Count the lines containing "probabilità" in the entries underneath, and state that count without anything else.
* * * * * * *
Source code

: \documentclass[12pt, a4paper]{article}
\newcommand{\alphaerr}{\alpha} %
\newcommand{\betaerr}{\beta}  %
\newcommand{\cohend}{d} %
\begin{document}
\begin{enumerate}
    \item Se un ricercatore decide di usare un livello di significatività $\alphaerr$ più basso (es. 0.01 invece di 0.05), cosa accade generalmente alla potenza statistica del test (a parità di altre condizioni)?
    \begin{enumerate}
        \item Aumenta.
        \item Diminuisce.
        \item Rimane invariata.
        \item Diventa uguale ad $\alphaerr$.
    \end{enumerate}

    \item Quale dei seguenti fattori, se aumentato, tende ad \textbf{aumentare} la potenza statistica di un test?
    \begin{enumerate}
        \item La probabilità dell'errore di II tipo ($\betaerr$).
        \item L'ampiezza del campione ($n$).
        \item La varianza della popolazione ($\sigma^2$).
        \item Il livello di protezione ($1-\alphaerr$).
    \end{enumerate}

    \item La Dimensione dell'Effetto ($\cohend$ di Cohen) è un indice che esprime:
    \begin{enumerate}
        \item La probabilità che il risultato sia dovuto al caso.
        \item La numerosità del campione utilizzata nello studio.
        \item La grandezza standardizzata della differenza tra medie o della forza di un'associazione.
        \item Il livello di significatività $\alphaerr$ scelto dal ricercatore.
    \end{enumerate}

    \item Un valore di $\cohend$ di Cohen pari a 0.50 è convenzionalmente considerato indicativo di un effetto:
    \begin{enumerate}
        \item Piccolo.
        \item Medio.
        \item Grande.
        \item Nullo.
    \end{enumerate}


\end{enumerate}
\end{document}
* * * * * * *
▸ SOLUTION TO THIS EXERCISE: 2